Top of Information

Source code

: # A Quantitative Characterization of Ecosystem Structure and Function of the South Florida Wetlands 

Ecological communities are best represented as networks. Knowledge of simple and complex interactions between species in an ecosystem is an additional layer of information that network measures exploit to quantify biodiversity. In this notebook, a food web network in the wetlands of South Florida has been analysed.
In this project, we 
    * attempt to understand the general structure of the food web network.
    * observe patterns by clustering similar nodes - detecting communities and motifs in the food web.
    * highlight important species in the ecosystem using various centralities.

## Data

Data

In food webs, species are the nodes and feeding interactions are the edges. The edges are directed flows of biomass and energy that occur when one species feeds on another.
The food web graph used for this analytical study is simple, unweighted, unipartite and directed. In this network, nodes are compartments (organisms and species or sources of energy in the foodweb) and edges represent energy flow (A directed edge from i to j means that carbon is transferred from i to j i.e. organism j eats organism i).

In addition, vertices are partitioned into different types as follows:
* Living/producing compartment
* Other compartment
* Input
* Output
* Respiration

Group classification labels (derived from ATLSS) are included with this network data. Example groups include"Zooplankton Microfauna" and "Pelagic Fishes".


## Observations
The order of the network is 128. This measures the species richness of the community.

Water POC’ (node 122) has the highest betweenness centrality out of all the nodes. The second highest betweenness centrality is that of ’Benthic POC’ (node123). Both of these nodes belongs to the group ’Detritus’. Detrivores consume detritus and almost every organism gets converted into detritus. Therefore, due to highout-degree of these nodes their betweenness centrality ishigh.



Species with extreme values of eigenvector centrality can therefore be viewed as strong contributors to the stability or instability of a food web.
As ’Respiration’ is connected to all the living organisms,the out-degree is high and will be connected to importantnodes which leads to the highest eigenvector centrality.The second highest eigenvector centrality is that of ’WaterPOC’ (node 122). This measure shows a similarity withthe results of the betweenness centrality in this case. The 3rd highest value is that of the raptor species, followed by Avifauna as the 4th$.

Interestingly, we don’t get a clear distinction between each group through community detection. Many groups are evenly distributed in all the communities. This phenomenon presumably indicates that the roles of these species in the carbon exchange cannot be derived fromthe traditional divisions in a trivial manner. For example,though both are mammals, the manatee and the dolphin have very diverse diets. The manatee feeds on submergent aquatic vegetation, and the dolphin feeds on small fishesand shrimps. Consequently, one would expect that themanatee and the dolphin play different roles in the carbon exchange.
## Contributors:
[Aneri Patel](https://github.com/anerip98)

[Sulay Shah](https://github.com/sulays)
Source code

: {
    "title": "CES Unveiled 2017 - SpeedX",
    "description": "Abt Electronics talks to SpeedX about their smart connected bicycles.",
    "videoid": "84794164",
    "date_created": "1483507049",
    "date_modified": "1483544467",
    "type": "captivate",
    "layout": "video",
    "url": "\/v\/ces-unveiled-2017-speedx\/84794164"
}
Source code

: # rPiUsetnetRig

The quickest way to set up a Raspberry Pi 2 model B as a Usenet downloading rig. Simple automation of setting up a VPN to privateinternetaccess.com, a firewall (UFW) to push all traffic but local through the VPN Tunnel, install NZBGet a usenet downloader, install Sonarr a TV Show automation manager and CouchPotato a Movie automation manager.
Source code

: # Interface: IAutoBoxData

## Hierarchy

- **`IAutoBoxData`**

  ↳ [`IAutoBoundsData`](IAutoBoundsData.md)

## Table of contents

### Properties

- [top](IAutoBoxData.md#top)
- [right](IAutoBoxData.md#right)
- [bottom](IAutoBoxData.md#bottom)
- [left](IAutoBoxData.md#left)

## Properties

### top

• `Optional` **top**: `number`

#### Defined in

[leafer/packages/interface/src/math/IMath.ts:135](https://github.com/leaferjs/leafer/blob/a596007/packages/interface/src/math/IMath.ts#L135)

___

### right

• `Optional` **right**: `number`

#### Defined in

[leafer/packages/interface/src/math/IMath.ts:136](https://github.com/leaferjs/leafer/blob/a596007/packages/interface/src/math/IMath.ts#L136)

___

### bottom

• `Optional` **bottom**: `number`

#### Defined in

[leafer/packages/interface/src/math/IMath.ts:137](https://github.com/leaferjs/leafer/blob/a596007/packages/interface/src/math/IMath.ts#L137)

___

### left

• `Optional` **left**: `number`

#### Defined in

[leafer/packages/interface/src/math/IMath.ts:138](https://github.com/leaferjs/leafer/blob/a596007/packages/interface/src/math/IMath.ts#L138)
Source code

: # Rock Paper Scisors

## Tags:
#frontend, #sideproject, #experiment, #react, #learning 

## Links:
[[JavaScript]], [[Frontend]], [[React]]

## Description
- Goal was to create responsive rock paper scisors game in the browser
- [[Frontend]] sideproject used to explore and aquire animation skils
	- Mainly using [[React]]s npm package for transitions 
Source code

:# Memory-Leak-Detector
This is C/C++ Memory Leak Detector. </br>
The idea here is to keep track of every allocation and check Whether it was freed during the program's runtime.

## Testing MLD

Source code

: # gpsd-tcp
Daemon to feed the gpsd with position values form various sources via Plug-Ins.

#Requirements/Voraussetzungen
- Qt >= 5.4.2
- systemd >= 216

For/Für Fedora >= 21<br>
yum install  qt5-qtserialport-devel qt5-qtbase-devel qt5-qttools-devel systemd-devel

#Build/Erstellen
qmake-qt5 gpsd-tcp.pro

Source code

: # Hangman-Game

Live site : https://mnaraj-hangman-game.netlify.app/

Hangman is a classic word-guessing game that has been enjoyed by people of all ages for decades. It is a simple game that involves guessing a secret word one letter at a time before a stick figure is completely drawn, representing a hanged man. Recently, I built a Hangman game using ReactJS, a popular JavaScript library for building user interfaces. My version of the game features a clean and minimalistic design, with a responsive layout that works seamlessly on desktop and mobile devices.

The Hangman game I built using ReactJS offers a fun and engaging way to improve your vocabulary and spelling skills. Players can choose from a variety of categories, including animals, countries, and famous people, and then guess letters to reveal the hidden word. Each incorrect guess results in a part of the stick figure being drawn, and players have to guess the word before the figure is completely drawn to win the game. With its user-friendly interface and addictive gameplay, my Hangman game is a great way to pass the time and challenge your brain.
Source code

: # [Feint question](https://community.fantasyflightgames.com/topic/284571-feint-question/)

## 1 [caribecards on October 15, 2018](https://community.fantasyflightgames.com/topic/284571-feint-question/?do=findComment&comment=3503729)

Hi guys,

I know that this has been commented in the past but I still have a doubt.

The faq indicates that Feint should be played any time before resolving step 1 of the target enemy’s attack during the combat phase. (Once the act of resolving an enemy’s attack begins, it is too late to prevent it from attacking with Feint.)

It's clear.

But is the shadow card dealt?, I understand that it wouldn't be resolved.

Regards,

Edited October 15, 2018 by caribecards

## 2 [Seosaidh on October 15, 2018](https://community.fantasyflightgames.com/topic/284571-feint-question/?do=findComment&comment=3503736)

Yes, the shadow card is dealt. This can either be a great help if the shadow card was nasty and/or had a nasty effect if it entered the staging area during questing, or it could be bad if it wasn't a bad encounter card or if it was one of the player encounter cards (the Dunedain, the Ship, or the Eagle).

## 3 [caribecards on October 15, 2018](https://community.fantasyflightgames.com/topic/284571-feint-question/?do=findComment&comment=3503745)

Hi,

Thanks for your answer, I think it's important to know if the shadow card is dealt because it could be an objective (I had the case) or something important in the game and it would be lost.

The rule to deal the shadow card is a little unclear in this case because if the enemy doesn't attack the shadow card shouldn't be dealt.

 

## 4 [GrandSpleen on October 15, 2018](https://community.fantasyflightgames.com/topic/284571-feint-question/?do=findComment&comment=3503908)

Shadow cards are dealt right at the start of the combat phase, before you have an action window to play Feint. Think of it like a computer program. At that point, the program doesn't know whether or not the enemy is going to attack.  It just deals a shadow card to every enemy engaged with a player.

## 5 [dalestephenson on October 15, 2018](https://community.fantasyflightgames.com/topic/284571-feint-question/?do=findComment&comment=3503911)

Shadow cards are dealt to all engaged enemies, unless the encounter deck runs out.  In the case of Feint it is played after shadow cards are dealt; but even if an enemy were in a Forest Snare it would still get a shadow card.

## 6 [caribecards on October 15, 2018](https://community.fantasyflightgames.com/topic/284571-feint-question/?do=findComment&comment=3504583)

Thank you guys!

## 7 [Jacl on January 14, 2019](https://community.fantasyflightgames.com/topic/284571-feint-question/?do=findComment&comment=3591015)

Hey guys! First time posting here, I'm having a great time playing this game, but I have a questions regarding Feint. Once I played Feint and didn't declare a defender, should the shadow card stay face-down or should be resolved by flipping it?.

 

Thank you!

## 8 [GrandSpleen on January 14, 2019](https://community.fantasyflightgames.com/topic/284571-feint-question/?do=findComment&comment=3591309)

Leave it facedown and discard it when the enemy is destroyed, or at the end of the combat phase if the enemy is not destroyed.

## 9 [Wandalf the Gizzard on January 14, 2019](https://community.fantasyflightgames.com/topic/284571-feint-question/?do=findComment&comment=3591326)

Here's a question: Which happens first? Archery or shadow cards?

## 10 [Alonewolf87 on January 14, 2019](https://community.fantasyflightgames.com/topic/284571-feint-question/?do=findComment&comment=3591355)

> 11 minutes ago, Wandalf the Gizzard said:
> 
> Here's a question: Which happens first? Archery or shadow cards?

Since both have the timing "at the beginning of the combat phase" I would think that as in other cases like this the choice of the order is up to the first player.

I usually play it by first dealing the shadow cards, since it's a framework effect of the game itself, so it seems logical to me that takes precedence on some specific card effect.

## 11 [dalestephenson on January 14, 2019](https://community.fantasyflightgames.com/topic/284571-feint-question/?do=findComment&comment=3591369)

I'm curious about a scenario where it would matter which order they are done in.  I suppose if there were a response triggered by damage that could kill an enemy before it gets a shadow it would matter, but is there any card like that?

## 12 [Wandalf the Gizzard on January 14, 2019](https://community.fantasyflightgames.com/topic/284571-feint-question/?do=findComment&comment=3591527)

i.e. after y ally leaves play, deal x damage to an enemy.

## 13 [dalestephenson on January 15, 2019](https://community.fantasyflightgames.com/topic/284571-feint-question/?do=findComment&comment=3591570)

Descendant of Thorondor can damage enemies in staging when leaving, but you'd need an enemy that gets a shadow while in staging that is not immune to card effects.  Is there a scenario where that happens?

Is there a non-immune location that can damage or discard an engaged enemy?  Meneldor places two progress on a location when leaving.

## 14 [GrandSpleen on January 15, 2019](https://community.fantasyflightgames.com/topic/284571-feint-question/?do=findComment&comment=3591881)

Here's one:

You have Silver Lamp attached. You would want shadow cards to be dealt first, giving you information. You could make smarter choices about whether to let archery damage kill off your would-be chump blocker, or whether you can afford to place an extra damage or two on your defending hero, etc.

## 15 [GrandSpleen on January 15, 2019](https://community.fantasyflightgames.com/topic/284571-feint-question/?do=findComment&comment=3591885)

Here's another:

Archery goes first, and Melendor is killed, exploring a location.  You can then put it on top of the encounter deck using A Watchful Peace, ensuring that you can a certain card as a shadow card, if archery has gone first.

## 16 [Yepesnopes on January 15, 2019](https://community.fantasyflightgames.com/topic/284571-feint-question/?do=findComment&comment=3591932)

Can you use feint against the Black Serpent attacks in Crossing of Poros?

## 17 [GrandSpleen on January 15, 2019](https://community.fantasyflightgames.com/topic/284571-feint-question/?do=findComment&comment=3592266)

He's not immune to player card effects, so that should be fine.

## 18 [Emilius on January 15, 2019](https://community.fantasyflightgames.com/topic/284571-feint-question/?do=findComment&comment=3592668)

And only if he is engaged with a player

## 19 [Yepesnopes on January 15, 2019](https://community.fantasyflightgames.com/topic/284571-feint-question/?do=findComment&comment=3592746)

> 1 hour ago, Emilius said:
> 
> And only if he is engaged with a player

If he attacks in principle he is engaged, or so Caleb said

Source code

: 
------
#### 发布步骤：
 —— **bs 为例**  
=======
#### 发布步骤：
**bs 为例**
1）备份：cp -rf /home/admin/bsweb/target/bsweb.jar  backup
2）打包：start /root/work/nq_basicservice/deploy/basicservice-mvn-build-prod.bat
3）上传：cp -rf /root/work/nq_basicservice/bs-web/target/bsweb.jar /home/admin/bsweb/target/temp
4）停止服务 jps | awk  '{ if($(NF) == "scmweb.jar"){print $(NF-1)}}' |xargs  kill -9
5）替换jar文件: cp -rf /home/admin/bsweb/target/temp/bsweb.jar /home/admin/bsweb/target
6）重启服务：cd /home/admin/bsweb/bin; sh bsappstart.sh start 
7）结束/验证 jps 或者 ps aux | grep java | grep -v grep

Bottom of Information

Exercise aim
Word for word, restate the data above from its first line down to and including the line with "food web network.".

Solution to this problem
Source code

: # A Quantitative Characterization of Ecosystem Structure and Function of the South Florida Wetlands 

Ecological communities are best represented as networks. Knowledge of simple and complex interactions between species in an ecosystem is an additional layer of information that network measures exploit to quantify biodiversity. In this notebook, a food web network in the wetlands of South Florida has been analysed.
In this project, we 
    * attempt to understand the general structure of the food web network.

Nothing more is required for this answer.